C-3me0

I read an article yesterday discussing the possibility of granting human rights to robots once artificial intelligence is sufficiently advanced. The article mentioned society getting closer to the kind of thing Asimov wrote about. Personally, I don't think we'll ever create an autonomous robot that is capable of human behavior to a degree that we will consider it sentient. But that's just me.

Have you ever noticed how much society falls short of technological predictions? 20 years ago the world was convinced that by the year 2000 we'd all be cruising around in flying cars. In the late 80s and early 90s we were worried that virtual reality would supersede the real world and we'd all end up living out our lives plugged into VR machines.

There are a couple of books by Raymond Kurzweil detailing what he calls the Singularity, or the point at which technological advances happen at a geometric rate, transforming society as we know it. I read the Age of Spiritual Machines, in which he gives detailed predictions about what the future will hold at given points of time. It's a fascinating book, and I enjoyed the optimism he displays. The problem is that the time has elapsed for some of his earlier predictions, and virtually none of them have come true.

I don't think that such advances are impossible. I just think we're all so busy fighting each other that we severely stunt our growth as a society and a species.

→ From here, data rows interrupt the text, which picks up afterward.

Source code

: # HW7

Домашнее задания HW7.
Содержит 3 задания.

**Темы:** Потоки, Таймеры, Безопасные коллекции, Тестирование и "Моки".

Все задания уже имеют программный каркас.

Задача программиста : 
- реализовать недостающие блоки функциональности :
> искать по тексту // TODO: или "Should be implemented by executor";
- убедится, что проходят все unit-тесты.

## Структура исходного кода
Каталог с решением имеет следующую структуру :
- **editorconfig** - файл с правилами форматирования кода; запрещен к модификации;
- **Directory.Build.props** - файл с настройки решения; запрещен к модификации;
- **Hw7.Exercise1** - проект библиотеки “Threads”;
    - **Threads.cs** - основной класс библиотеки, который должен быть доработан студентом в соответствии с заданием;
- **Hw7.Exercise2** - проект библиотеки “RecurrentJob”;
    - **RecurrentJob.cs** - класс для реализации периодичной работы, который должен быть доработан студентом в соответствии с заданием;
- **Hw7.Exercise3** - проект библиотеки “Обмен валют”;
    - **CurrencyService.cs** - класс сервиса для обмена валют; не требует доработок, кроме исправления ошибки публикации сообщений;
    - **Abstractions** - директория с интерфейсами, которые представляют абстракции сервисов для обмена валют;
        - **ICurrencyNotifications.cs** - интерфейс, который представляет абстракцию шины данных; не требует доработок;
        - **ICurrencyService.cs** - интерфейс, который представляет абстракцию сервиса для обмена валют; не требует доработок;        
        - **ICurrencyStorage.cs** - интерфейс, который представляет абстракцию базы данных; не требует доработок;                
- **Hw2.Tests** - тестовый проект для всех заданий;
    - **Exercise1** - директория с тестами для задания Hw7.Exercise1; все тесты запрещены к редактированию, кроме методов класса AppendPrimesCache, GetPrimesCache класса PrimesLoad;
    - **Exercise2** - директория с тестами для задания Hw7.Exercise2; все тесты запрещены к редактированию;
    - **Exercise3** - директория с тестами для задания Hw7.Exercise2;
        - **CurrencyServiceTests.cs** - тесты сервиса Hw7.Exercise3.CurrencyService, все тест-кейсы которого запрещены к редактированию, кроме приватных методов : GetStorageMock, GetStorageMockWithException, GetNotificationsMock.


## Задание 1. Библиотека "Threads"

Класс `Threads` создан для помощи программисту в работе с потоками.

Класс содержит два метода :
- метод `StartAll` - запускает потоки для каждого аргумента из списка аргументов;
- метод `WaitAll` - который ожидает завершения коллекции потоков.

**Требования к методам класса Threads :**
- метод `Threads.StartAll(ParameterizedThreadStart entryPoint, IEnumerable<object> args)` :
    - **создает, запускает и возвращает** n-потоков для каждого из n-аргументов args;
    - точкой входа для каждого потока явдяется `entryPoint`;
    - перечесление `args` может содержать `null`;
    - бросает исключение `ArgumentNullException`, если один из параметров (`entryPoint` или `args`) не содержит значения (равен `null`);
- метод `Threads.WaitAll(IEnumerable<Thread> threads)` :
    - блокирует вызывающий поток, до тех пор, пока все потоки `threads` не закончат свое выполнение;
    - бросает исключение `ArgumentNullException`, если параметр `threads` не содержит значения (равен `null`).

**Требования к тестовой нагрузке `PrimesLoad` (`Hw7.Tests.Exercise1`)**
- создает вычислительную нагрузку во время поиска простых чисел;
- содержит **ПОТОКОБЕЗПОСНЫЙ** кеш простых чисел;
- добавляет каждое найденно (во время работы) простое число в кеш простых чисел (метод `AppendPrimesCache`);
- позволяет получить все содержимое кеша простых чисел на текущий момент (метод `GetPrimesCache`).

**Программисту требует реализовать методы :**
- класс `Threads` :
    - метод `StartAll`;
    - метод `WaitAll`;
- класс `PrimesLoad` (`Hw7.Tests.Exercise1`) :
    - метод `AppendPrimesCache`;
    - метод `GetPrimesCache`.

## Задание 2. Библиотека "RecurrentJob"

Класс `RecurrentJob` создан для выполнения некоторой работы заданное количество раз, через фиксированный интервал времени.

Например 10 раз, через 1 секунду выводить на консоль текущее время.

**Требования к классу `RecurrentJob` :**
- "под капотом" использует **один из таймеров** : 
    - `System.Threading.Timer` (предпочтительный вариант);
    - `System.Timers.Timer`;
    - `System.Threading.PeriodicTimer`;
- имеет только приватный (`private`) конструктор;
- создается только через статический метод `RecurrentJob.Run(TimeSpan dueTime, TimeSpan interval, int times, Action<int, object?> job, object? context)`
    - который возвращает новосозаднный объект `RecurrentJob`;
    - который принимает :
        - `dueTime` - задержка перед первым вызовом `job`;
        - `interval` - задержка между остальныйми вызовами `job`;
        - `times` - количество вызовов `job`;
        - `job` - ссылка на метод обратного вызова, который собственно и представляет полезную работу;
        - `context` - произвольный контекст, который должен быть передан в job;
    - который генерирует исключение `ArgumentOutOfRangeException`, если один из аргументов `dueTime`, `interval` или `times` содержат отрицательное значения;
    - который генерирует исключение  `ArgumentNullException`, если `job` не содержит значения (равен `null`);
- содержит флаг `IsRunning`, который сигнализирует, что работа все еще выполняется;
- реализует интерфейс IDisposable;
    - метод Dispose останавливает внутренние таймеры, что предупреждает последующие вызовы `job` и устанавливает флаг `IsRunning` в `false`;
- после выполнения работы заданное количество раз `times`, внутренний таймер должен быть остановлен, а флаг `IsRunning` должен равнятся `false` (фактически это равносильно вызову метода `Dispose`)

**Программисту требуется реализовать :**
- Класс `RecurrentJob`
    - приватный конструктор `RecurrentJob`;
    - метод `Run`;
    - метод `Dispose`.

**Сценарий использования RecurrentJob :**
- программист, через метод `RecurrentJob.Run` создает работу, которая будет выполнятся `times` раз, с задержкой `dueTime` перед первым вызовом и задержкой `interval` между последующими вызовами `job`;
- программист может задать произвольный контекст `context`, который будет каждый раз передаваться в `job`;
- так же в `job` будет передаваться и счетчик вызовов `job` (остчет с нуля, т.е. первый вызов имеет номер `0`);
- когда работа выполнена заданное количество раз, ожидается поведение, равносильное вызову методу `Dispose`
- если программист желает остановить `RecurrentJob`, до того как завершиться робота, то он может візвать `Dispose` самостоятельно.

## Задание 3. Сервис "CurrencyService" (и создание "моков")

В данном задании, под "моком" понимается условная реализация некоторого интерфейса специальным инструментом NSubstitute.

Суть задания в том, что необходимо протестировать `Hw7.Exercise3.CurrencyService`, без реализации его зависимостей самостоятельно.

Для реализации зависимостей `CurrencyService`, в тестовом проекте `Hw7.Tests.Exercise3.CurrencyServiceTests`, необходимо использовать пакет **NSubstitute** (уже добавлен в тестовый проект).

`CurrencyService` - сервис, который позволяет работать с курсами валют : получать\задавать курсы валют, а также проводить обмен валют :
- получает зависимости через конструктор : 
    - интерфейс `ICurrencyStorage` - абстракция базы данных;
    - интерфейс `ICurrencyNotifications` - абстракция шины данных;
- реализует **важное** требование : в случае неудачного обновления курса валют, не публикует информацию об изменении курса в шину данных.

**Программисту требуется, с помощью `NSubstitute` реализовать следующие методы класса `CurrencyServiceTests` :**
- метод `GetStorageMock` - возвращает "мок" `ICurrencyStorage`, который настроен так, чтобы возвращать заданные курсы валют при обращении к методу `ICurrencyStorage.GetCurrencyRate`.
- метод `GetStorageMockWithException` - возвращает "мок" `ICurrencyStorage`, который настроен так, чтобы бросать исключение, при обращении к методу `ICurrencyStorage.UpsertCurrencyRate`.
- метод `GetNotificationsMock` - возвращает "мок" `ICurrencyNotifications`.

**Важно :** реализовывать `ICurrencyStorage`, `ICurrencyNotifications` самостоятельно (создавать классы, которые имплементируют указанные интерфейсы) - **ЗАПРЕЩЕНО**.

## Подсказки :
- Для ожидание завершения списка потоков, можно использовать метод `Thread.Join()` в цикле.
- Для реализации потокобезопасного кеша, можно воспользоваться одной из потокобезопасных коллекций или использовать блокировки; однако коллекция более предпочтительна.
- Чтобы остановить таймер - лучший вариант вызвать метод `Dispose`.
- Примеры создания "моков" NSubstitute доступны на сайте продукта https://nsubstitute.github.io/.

In another book, Childhood's End, Arthur C. Clark gives us a glimpse of what could happen if we stopped trying to kill each other and worked together.

This wasn't really where I intended to go with this post. But once I started, my mind just went off in its own direction. I'd like to see a robot do that.

Comments

Todd said…
The funny thing about computers is this: they do exactly what we tell them to. Most parents and employers probably wish more people were like computers.